**Supplied data**
┌──

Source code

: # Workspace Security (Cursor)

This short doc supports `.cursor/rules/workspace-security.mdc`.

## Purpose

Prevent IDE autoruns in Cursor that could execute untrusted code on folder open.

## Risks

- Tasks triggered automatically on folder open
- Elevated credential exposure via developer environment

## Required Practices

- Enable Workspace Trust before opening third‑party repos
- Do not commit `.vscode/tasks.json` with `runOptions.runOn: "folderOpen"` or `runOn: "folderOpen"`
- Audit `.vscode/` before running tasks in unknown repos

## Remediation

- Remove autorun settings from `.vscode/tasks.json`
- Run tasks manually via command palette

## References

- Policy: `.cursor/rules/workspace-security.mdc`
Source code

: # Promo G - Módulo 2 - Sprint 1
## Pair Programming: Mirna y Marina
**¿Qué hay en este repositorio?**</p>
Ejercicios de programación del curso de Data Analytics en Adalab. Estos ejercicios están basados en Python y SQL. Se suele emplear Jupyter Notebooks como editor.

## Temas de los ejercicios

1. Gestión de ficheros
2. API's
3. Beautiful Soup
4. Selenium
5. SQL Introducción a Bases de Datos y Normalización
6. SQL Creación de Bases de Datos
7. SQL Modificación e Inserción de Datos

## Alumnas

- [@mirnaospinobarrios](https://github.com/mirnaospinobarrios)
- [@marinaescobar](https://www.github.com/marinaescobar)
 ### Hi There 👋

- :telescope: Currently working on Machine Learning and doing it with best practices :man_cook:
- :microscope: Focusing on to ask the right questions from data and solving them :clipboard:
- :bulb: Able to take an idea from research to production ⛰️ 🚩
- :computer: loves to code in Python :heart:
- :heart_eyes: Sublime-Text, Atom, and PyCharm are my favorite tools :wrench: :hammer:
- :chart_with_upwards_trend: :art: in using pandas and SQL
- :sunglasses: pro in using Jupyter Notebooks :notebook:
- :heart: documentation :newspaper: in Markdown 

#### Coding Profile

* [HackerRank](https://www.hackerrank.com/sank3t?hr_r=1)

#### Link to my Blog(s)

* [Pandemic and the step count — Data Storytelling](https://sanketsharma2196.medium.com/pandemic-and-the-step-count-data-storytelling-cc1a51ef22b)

└──

**Problem statement**
In the records above, copy exactly the lines from the one that contains "#### Coding Profile" through the last, and nothing else.

**Completed exercise**
#### Coding Profile

* [HackerRank](https://www.hackerrank.com/sank3t?hr_r=1)

#### Link to my Blog(s)

* [Pandemic and the step count — Data Storytelling](https://sanketsharma2196.medium.com/pandemic-and-the-step-count-data-storytelling-cc1a51ef22b)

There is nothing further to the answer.